You are in our prayers...I wish that I had some words of wisdom or some advice as I can see that you are not sure where to turn...I would not know where to turn either...
I am glad that you found this forum because you need an outlet for your feelings.  Perhaps alanon could be something that would benefit you.  Please continue to post, the people here are wonderful and caring and can at least offer you some insight into addiction and the behavior of addicts.. I am an addict and sometimes I do not understand my own behavior.
Best of luck to you and your family....
Peace & Love
Helpful - 0
1401949 tn?1296043724
I know for a fact that she is using the needle, shooting oxy,perks,heroin she said she didn't like it(heroin that is). Her drug of choice is perks. She is talking about going to rehab but when I offer to help her get in she gets mad about it, which tells me she is not ready yet.I have talked a lot about her addiction with her and have talked to her about what I have learned on this site.She is on a downward spiral for sure.
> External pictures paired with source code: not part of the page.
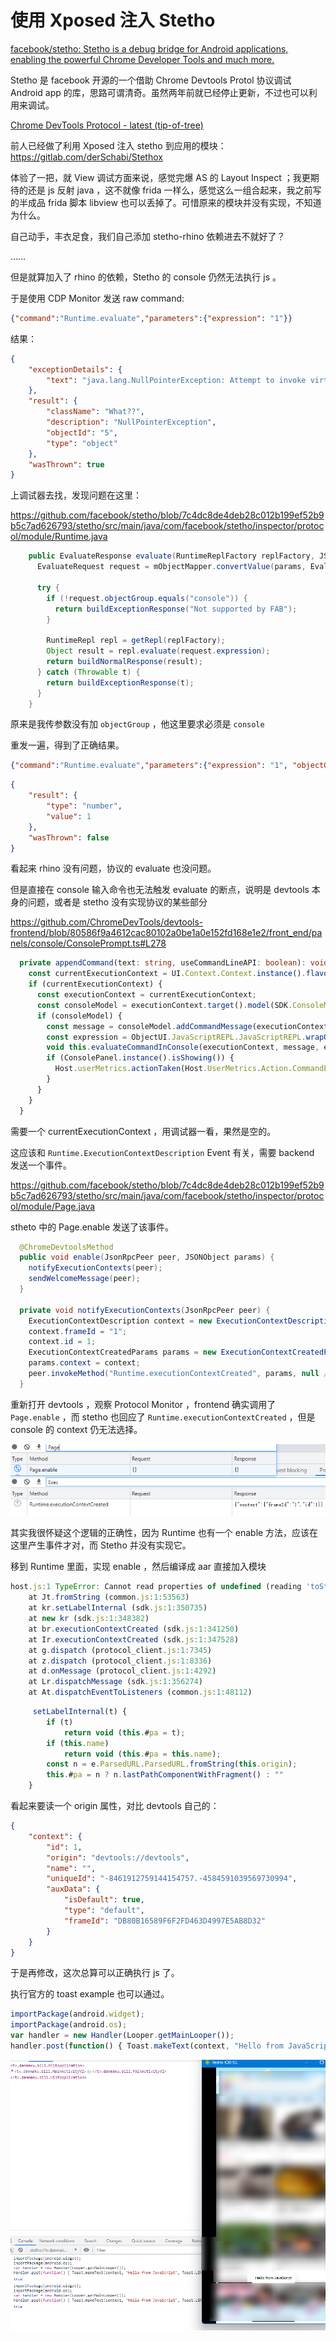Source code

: # 使用 Xposed 注入 Stetho

[facebook/stetho: Stetho is a debug bridge for Android applications, enabling the powerful Chrome Developer Tools and much more.](https://github.com/facebook/stetho)

Stetho 是 facebook 开源的一个借助 Chrome Devtools Protol 协议调试 Android app 的库，思路可谓清奇。虽然两年前就已经停止更新，不过也可以利用来调试。

[Chrome DevTools Protocol - latest (tip-of-tree)](https://chromedevtools.github.io/devtools-protocol/tot/)

前人已经做了利用 Xposed 注入 stetho 到应用的模块：https://gitlab.com/derSchabi/Stethox

体验了一把，就 View 调试方面来说，感觉完爆 AS 的 Layout Inspect ；我更期待的还是 js 反射 java ，这不就像 frida 一样么，感觉这么一组合起来，我之前写的半成品 frida 脚本 libview 也可以丢掉了。可惜原来的模块并没有实现，不知道为什么。

自己动手，丰衣足食，我们自己添加 stetho-rhino 依赖进去不就好了？

……

但是就算加入了 rhino 的依赖，Stetho 的 console 仍然无法执行 js 。

于是使用 CDP Monitor 发送 raw command:

```json
{"command":"Runtime.evaluate","parameters":{"expression": "1"}}
```

结果：

```json
{
    "exceptionDetails": {
        "text": "java.lang.NullPointerException: Attempt to invoke virtual method 'boolean java.lang.String.equals(java.lang.Object)' on a null object reference"
    },
    "result": {
        "className": "What??",
        "description": "NullPointerException",
        "objectId": "5",
        "type": "object"
    },
    "wasThrown": true
}
```

上调试器去找，发现问题在这里：

https://github.com/facebook/stetho/blob/7c4dc8de4deb28c012b199ef52b9b5c7ad626793/stetho/src/main/java/com/facebook/stetho/inspector/protocol/module/Runtime.java

```java
    public EvaluateResponse evaluate(RuntimeReplFactory replFactory, JSONObject params) {
      EvaluateRequest request = mObjectMapper.convertValue(params, EvaluateRequest.class);

      try {
        if (!request.objectGroup.equals("console")) {
          return buildExceptionResponse("Not supported by FAB");
        }

        RuntimeRepl repl = getRepl(replFactory);
        Object result = repl.evaluate(request.expression);
        return buildNormalResponse(result);
      } catch (Throwable t) {
        return buildExceptionResponse(t);
      }
    }
```

原来是我传参数没有加 `objectGroup` ，他这里要求必须是 `console`

重发一遍，得到了正确结果。

```json
{"command":"Runtime.evaluate","parameters":{"expression": "1", "objectGroup": "console"}}
```

```json
{
    "result": {
        "type": "number",
        "value": 1
    },
    "wasThrown": false
}
```

看起来 rhino 没有问题，协议的 evaluate 也没问题。

但是直接在 console 输入命令也无法触发 evaluate 的断点，说明是 devtools 本身的问题，或者是 stetho 没有实现协议的某些部分

https://github.com/ChromeDevTools/devtools-frontend/blob/80586f9a4612cac80102a0be1a0e152fd168e1e2/front_end/panels/console/ConsolePrompt.ts#L278

```ts
  private appendCommand(text: string, useCommandLineAPI: boolean): void {
    const currentExecutionContext = UI.Context.Context.instance().flavor(SDK.RuntimeModel.ExecutionContext);
    if (currentExecutionContext) {
      const executionContext = currentExecutionContext;
      const consoleModel = executionContext.target().model(SDK.ConsoleModel.ConsoleModel);
      if (consoleModel) {
        const message = consoleModel.addCommandMessage(executionContext, text);
        const expression = ObjectUI.JavaScriptREPL.JavaScriptREPL.wrapObjectLiteral(text);
        void this.evaluateCommandInConsole(executionContext, message, expression, useCommandLineAPI);
        if (ConsolePanel.instance().isShowing()) {
          Host.userMetrics.actionTaken(Host.UserMetrics.Action.CommandEvaluatedInConsolePanel);
        }
      }
    }
  }
```

需要一个 currentExecutionContext ，用调试器一看，果然是空的。

这应该和 `Runtime.ExecutionContextDescription` Event 有关，需要 backend 发送一个事件。

https://github.com/facebook/stetho/blob/7c4dc8de4deb28c012b199ef52b9b5c7ad626793/stetho/src/main/java/com/facebook/stetho/inspector/protocol/module/Page.java

stheto 中的 Page.enable 发送了该事件。

```java
  @ChromeDevtoolsMethod
  public void enable(JsonRpcPeer peer, JSONObject params) {
    notifyExecutionContexts(peer);
    sendWelcomeMessage(peer);
  }

  private void notifyExecutionContexts(JsonRpcPeer peer) {
    ExecutionContextDescription context = new ExecutionContextDescription();
    context.frameId = "1";
    context.id = 1;
    ExecutionContextCreatedParams params = new ExecutionContextCreatedParams();
    params.context = context;
    peer.invokeMethod("Runtime.executionContextCreated", params, null /* callback */);
  }
```

重新打开 devtools ，观察 Protocol Monitor ，frontend 确实调用了 `Page.enable` ，而 stetho 也回应了 `Runtime.executionContextCreated` ，但是 console 的 context 仍无法选择。

![](res/images/20230309_01.png)

其实我很怀疑这个逻辑的正确性，因为 Runtime 也有一个 enable 方法，应该在这里产生事件才对，而 Stetho 并没有实现它。

移到 Runtime 里面，实现 enable ，然后编译成 aar 直接加入模块

```js
host.js:1 TypeError: Cannot read properties of undefined (reading 'toString') TypeError: Cannot read properties of undefined (reading 'toString')
    at Jt.fromString (common.js:1:53563)
    at kr.setLabelInternal (sdk.js:1:350735)
    at new kr (sdk.js:1:348382)
    at br.executionContextCreated (sdk.js:1:341250)
    at Ir.executionContextCreated (sdk.js:1:347528)
    at g.dispatch (protocol_client.js:1:7345)
    at z.dispatch (protocol_client.js:1:8336)
    at d.onMessage (protocol_client.js:1:4292)
    at Lr.dispatchMessage (sdk.js:1:356274)
    at At.dispatchEventToListeners (common.js:1:48112)
```

```js
     setLabelInternal(t) {
        if (t)
            return void (this.#pa = t);
        if (this.name)
            return void (this.#pa = this.name);
        const n = e.ParsedURL.ParsedURL.fromString(this.origin);
        this.#pa = n ? n.lastPathComponentWithFragment() : ""
    }
```

看起来要读一个 origin 属性，对比 devtools 自己的：

```json
{
    "context": {
        "id": 1,
        "origin": "devtools://devtools",
        "name": "",
        "uniqueId": "-8461912759144154757.-4584591039569730994",
        "auxData": {
            "isDefault": true,
            "type": "default",
            "frameId": "DB80B16589F6F2FD463D4997E5AB8D32"
        }
    }
}
```

于是再修改，这次总算可以正确执行 js 了。

执行官方的 toast example 也可以通过。

```js
importPackage(android.widget);
importPackage(android.os);
var handler = new Handler(Looper.getMainLooper());
handler.post(function() { Toast.makeText(context, "Hello from JavaScript", Toast.LENGTH_LONG).show() });
```

![](res/images/20230309_02.png)


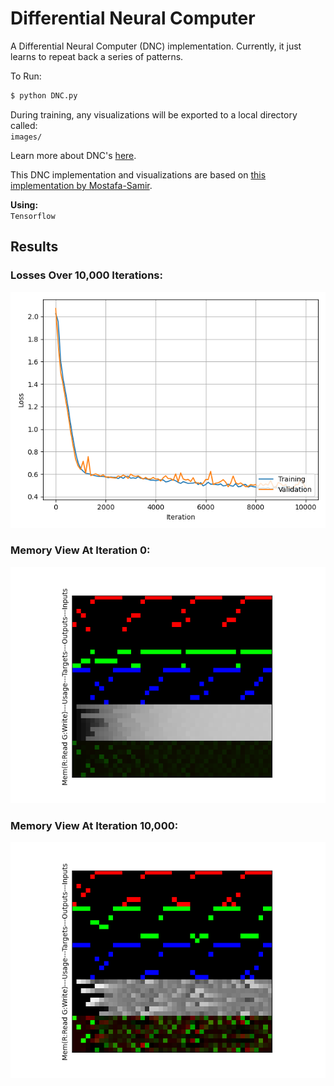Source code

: # Differential Neural Computer

A Differential Neural Computer (DNC) implementation.
Currently, it just learns to repeat back a series of patterns.

To Run:
```bash
$ python DNC.py
```

During training, any visualizations will be exported to a local directory called:<br>`images/`

Learn more about DNC's [here](https://deepmind.com/blog/article/differentiable-neural-computers).

This DNC implementation and visualizations are based on [this implementation by Mostafa-Samir](https://github.com/Mostafa-Samir/DNC-tensorflow).

**Using:**
<br>`Tensorflow`

## Results

### Losses Over 10,000 Iterations:
![](imgs/losses.png)

### Memory View At Iteration 0:
![](imgs/mem_view_0.png)

### Memory View At Iteration 10,000:
![](imgs/mem_view_9999.png)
I am trying to get her to a na meeting but she says yea and clams so I don't know what to do all I honestly do is wait for her to say enough and hope it happens sooner than later.
Helpful - 0
Avatar universal
HI....god how I hate these posts it brings up a lot of memory's for me...I also had a daughter that was an addict she hit the streets at the age of 13 crack/meth where her DOC this is always hard for a parent ...one of the first things I will highly recommend is ALANON meetings
it will teach you the skills and give you the tools to deal with this it also will offer you support
and give you a place to vent...both my wife and I went for several years as for enabling
if you are doing anything that allows her to continue to use you are enabling her...it can be as simple as giving them money...or as complex as providing a roof over there head wile they use...we tend to not want to see our kids hit rock bottom and we rescue them thinking we are helping....we tried everything rehabs court order drug consoling taking her to N/A meetings and the list goes on...it wasnt till she was ready to get clean that she finely went into recovery I wish this had a fairy tale ending but it took her getting involved in a near fatal auto axedent to wake her up then when they threw her back in juvi at 16 she found recovery she has been clean ever since and she is going on 22...I really feel for your situation dont believe a word she says if you think she is using she probably is...now that she has graduated to needle she is probably doing heroin...it is cheeper then other narcotics and its plentiful...you need to have a heart to heart talk with her and let her know you know whats going on....always leave an open door if there ready for recovery....talk about recovery...stick around on this forum so you learn what it takes to get off narcotics there is always somebody just starting out and someone a couple of days into it you will get a good feel for what she is going to have to go threw to get clean...and keep in mind the whole idea of withdrawals frightens most addict so much they wont stop I wish you luck with this you might want to mention rehab to her depending on how deep shes in she may be open to it good luck and God bless....Gnarly        
Helpful - 0
1401949 tn?1296043724
My daughter is very open with me about her addiction. She has showed me her track marks ect...she says she wants to stop but that she also enjoys the high... Don't want to be sick blah blah blah. She is talking about going to a clinic( methadone) but it all could be smoke. She doesn't live with me she has her own place so there is not a lot I can do to make things hard for her when drug seeking. I have stopped giving her cash but she almost lost her apartment 3 times and I kicked in to keep a roof over her head. Which is my next step at stopping, cause she will buy her drugs over anything else.
Helpful - 0
1428440 tn?1287390379
There are so many things that we do as parents to enable our children when the use. We don't even recognize what we are doing. We want them to be save and alive and we tend to give in to them and get or give them things they want.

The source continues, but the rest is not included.